### WORK REQUIRED
Could you count the lines in the entries beneath that hold the word "arguments"? Respond with the number alone.

Entries taken from a collection:
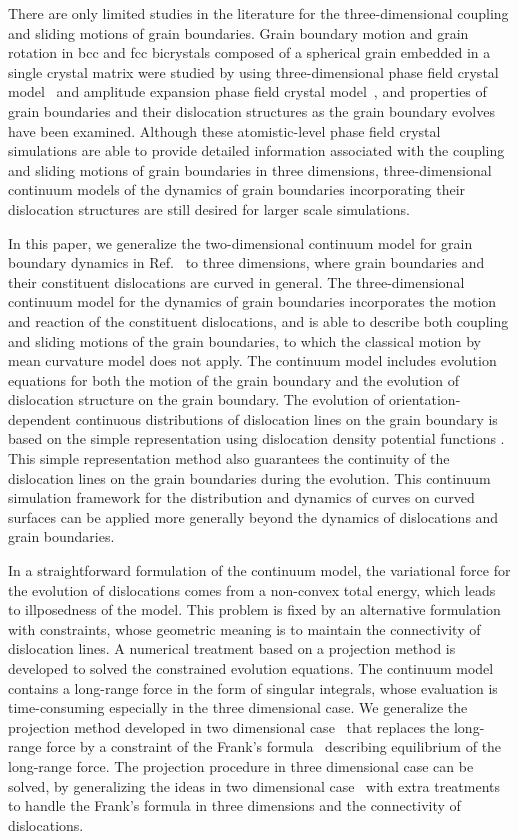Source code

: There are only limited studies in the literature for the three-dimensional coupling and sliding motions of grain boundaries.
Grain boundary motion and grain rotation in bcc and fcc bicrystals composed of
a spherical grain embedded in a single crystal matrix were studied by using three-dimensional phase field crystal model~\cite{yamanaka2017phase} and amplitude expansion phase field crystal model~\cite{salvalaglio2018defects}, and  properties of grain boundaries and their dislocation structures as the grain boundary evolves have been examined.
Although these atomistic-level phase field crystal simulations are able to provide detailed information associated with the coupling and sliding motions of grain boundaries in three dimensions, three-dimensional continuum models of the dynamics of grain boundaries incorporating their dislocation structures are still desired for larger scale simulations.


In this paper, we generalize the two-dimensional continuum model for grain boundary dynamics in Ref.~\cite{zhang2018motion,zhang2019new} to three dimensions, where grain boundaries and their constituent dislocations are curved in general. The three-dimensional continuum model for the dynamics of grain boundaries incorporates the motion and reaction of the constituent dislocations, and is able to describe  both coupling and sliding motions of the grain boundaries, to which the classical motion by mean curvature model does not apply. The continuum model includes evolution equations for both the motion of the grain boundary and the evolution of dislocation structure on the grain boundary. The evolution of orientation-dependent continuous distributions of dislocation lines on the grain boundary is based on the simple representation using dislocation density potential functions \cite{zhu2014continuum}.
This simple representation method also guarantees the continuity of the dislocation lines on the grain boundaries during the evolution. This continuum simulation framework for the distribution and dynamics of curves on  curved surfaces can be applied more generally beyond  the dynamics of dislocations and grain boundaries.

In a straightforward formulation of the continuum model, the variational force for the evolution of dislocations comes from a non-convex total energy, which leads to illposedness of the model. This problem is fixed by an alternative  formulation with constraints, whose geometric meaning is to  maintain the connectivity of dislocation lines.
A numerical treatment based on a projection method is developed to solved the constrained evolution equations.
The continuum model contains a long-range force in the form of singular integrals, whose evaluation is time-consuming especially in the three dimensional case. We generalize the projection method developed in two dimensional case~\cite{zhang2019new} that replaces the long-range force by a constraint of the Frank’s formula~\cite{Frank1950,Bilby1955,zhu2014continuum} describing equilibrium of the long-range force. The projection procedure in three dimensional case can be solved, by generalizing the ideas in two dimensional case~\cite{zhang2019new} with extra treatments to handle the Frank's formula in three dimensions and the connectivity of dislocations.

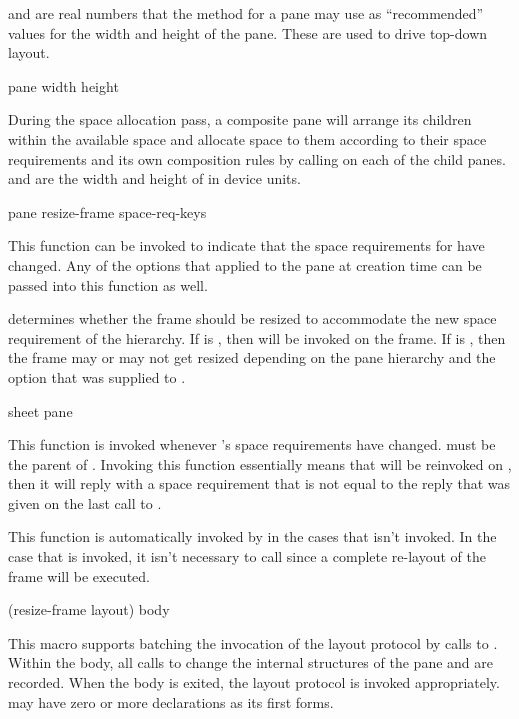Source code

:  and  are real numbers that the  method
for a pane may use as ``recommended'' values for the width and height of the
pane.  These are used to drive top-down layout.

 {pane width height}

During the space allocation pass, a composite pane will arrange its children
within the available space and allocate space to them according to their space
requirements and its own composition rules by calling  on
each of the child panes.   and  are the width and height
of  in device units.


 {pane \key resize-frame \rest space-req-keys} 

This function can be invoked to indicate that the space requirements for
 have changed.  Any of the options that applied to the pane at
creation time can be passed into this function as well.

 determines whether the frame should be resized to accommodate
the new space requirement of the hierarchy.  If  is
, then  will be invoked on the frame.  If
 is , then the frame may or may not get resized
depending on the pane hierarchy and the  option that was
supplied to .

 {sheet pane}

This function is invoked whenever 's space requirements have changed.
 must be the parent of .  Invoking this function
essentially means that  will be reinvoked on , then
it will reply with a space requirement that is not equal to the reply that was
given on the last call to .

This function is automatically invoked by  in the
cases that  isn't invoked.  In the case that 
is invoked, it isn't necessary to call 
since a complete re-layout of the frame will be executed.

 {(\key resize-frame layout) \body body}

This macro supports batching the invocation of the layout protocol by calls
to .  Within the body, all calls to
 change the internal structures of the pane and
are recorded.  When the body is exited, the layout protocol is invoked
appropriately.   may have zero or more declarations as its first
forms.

* * *

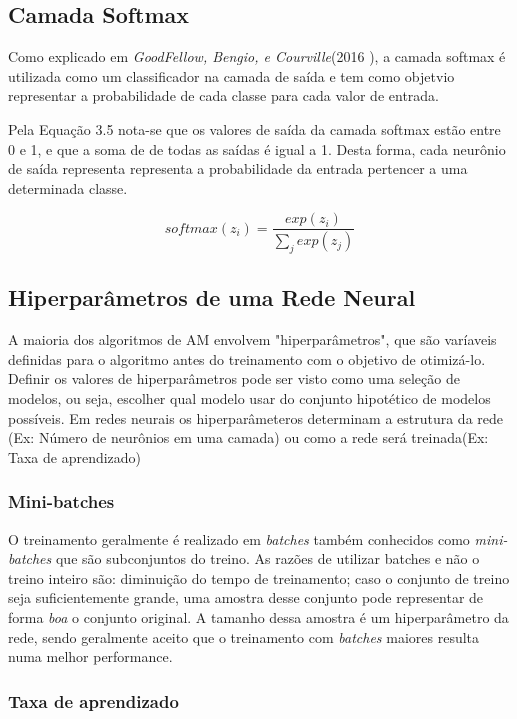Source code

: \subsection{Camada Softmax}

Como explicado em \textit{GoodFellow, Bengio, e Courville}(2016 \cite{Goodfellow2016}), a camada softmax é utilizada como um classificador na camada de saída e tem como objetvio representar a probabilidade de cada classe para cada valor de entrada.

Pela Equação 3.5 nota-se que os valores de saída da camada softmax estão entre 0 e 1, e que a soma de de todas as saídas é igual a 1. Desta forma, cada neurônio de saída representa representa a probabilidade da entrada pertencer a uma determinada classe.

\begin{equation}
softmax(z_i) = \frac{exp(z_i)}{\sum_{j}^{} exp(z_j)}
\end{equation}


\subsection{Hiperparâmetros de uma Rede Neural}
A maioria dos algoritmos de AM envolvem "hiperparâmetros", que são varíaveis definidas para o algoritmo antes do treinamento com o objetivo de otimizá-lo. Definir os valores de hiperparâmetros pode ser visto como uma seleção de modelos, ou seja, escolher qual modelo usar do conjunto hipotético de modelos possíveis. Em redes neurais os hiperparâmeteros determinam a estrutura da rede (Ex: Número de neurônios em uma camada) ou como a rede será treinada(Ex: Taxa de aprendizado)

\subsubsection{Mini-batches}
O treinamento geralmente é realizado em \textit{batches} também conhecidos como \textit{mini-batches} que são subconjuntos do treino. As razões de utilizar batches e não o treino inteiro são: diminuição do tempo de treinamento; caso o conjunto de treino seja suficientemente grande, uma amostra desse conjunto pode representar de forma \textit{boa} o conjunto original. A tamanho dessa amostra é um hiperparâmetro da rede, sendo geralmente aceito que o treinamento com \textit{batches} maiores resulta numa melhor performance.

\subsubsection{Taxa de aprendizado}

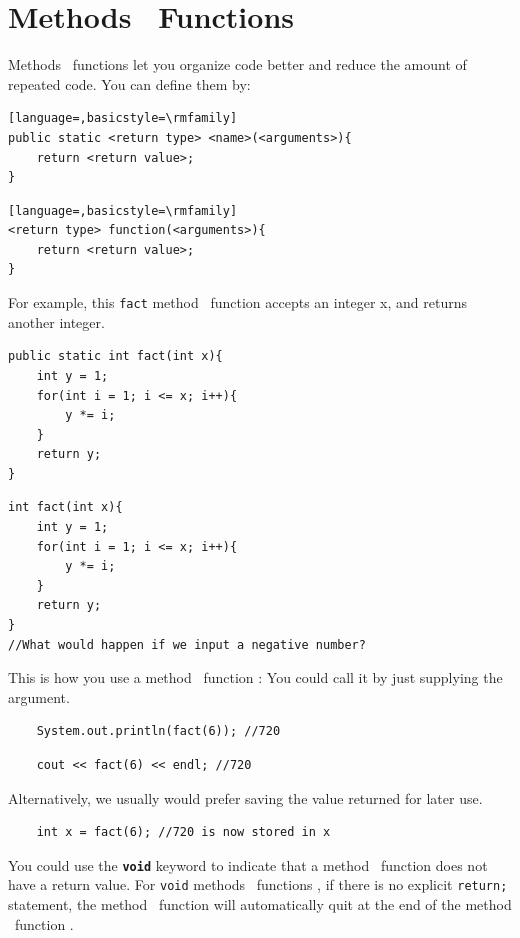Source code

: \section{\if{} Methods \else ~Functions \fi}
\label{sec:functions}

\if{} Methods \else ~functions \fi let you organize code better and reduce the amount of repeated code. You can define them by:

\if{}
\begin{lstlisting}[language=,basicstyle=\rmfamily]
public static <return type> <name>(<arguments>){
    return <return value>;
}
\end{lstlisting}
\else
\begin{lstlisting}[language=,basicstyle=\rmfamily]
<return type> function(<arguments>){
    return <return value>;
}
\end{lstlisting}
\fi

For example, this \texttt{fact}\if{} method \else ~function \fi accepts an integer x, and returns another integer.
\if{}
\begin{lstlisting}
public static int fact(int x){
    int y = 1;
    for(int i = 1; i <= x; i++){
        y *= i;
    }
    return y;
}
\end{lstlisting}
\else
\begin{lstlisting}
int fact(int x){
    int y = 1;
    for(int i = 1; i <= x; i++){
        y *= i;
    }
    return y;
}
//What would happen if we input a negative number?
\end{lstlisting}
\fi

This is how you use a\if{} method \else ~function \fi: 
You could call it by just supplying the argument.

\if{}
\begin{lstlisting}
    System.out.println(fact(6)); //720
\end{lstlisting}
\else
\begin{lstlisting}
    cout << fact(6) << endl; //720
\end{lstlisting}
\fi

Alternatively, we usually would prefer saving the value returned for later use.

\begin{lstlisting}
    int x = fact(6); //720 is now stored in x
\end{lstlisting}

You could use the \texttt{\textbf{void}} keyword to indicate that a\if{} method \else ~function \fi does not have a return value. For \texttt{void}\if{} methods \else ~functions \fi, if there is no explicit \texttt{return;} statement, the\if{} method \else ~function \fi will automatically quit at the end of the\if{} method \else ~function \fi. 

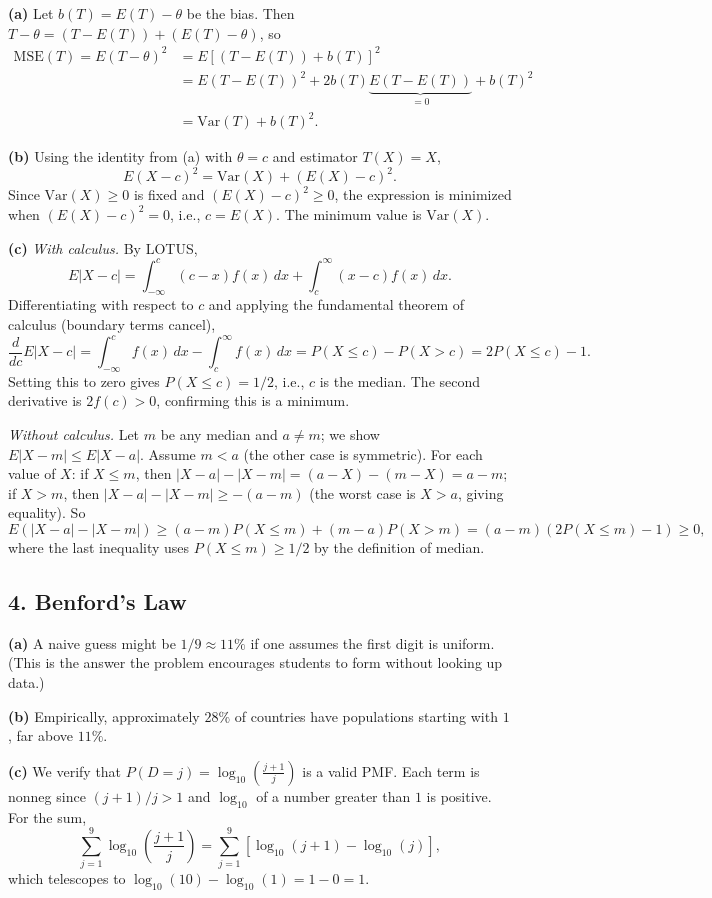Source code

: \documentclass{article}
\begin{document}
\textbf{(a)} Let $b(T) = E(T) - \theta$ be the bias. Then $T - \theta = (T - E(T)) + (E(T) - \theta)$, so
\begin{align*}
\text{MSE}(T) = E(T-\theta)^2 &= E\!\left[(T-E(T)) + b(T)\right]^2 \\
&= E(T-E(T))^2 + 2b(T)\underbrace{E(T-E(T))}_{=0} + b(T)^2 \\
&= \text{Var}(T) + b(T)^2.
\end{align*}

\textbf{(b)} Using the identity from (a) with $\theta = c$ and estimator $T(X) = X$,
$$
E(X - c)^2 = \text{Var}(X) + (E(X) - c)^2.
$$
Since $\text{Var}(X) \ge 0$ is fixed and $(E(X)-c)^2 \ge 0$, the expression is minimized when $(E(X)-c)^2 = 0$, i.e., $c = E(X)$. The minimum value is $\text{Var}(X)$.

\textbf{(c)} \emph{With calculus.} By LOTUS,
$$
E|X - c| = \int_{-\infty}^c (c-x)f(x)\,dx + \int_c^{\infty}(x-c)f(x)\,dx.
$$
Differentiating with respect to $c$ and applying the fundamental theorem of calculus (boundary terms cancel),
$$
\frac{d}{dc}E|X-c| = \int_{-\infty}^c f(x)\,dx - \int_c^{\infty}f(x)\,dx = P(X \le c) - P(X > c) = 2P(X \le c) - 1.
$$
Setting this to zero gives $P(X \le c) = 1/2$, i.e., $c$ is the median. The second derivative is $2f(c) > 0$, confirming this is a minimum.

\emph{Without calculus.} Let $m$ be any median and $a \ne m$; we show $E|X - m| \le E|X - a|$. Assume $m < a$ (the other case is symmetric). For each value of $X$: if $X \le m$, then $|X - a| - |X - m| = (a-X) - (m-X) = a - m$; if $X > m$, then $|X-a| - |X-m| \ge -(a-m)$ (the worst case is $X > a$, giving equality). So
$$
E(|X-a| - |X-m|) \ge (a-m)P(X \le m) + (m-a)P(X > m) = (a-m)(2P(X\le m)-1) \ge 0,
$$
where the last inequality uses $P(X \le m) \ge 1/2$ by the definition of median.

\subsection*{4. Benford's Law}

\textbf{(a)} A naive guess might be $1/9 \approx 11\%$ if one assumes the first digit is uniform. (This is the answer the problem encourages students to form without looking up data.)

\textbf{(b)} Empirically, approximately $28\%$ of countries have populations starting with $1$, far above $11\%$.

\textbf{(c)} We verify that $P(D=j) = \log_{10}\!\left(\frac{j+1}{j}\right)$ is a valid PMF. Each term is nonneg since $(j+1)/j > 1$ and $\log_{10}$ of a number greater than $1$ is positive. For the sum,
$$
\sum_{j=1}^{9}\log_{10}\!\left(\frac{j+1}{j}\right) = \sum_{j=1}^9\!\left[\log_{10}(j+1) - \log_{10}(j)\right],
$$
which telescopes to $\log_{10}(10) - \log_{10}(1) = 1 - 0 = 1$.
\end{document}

---

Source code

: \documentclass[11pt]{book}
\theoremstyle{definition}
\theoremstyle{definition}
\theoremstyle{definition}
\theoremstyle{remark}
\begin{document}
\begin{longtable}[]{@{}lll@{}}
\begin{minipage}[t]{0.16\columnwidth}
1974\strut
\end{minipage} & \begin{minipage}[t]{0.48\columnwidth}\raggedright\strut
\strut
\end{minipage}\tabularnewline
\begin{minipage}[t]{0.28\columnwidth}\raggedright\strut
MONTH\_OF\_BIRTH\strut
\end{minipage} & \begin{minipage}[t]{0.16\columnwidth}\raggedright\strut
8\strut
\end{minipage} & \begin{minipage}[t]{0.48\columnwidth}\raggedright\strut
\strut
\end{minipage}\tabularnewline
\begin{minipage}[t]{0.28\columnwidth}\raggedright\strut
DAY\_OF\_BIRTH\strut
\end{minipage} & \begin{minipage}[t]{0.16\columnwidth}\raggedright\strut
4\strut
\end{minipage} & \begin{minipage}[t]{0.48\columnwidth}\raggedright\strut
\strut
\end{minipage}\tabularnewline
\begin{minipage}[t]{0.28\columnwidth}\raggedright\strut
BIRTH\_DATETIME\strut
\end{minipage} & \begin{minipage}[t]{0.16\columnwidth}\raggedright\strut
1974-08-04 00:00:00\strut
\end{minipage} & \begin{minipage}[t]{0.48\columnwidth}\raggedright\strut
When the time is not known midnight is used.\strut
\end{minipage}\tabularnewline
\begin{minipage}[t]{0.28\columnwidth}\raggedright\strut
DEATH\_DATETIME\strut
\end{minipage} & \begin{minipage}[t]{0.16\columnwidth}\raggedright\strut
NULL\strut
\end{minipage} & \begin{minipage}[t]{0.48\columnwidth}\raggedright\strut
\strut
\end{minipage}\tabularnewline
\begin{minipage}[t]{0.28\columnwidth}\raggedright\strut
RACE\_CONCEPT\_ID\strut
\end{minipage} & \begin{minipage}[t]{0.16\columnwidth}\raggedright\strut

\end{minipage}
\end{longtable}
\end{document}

### ANSWER BELOW
2